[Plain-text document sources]
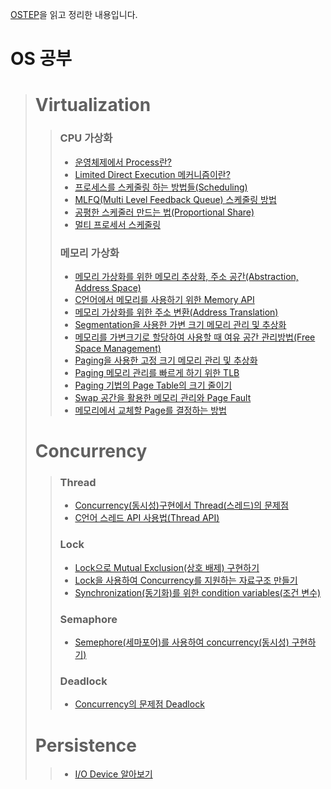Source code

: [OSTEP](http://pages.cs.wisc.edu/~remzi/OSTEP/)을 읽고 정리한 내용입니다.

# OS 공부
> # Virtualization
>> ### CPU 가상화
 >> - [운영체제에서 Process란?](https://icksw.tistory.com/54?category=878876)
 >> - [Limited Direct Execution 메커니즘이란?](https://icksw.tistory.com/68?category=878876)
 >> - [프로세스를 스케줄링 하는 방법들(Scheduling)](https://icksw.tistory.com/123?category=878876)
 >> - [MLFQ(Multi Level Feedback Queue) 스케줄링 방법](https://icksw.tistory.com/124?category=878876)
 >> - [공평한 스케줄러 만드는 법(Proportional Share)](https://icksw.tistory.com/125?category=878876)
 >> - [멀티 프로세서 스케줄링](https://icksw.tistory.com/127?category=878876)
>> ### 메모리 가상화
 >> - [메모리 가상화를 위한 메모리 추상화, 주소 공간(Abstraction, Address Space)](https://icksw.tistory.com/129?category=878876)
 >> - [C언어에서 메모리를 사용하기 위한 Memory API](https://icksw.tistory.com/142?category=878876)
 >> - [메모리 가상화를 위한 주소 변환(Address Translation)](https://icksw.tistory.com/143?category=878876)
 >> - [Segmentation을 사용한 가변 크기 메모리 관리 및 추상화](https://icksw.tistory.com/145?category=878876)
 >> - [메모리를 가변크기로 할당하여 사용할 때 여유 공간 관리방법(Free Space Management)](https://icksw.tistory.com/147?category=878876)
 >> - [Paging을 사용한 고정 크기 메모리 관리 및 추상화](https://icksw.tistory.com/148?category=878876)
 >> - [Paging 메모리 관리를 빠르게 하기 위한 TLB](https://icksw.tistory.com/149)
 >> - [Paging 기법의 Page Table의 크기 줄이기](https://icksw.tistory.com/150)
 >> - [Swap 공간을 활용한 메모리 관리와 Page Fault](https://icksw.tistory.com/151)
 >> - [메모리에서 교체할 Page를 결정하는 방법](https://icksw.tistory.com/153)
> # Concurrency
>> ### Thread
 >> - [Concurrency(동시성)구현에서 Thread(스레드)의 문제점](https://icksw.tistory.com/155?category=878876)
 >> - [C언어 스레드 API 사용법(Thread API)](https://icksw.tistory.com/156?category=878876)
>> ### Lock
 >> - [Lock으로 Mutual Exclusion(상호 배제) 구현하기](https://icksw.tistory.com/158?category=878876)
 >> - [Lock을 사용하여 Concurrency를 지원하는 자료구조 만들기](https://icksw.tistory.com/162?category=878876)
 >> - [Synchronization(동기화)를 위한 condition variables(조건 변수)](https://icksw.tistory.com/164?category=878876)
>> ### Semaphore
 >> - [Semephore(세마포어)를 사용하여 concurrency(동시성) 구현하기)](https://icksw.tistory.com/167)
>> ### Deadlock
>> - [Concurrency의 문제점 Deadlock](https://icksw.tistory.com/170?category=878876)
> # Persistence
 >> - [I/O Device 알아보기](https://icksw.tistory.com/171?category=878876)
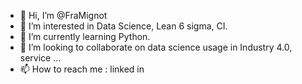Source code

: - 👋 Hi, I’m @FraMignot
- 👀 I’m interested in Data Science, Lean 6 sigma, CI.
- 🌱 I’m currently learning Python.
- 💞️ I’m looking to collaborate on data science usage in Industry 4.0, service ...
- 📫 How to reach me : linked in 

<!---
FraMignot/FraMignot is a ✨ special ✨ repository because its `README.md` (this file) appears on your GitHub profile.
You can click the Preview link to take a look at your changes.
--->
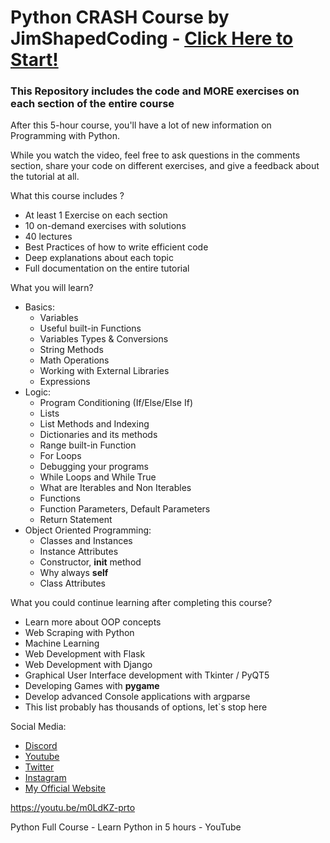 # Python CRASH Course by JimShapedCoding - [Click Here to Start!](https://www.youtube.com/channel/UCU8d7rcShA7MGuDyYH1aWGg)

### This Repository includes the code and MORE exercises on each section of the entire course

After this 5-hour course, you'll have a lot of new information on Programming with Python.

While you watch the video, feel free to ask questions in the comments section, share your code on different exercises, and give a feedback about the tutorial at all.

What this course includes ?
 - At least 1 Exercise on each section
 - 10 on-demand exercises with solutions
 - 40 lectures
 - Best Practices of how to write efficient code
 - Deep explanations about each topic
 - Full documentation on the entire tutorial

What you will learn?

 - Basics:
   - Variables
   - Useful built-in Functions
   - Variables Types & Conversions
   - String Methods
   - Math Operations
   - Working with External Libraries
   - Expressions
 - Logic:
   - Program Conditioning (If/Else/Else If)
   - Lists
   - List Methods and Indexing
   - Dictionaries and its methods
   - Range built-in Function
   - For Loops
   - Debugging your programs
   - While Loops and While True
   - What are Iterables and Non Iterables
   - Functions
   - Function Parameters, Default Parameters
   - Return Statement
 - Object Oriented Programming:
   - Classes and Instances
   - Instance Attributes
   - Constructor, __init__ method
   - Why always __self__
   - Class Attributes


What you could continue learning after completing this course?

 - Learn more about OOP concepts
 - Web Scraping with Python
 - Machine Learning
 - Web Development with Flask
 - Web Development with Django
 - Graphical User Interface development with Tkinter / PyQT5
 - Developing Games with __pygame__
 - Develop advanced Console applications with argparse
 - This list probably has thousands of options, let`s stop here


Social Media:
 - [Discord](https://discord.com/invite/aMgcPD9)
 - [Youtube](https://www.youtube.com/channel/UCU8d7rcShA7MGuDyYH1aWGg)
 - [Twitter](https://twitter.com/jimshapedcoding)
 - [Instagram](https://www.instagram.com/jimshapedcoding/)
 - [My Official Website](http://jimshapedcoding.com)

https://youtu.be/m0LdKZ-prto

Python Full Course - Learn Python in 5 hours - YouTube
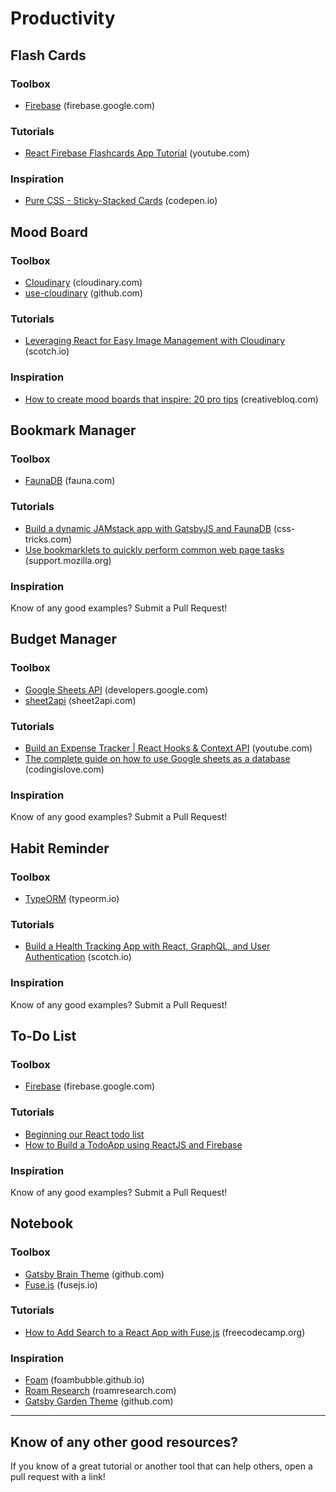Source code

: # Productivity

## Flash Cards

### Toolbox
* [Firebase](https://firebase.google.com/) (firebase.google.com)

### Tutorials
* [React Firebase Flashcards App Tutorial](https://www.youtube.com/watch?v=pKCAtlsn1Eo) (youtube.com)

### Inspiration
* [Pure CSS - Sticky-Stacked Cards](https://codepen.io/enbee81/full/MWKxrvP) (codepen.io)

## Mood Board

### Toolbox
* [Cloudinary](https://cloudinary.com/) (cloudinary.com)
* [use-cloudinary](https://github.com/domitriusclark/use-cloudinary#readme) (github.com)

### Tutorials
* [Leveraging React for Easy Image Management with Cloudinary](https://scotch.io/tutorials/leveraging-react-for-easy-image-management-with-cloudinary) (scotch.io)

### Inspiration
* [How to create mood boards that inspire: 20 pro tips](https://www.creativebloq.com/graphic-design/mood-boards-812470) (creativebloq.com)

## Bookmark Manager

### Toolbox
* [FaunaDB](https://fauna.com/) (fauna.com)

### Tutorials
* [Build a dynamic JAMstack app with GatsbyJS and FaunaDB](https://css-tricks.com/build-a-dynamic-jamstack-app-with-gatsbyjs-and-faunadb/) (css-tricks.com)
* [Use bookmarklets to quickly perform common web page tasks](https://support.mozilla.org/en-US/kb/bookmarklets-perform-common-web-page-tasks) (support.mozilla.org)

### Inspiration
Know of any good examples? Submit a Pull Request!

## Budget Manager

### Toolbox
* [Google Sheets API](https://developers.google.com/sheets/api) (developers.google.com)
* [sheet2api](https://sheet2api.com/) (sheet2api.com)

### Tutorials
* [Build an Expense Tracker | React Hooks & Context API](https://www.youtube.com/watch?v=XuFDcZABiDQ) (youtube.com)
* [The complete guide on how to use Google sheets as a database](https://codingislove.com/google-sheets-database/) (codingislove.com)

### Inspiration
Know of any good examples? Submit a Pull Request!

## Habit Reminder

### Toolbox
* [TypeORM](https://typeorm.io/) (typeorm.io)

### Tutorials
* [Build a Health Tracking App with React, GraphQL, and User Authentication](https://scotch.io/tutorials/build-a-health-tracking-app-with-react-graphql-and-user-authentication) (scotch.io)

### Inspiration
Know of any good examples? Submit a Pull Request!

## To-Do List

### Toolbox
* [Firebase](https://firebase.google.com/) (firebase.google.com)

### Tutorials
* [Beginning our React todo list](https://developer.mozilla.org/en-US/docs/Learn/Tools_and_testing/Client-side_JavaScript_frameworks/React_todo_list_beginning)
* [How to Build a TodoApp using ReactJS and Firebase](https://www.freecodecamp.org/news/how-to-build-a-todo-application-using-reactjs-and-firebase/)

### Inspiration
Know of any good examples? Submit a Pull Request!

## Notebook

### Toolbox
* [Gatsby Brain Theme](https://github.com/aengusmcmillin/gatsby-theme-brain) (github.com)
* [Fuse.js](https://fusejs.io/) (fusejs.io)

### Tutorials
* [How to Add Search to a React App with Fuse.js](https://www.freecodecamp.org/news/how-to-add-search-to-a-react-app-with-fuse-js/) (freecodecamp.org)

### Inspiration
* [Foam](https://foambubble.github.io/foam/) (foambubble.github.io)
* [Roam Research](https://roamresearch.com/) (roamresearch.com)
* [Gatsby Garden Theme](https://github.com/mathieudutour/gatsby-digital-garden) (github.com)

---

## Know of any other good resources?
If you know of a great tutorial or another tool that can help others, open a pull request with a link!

§ DIRECTIONS FOR THIS TASK:
Report how many lines of the entries include the word "includes", and let the number stand alone.

§ TASK ANSWER:
2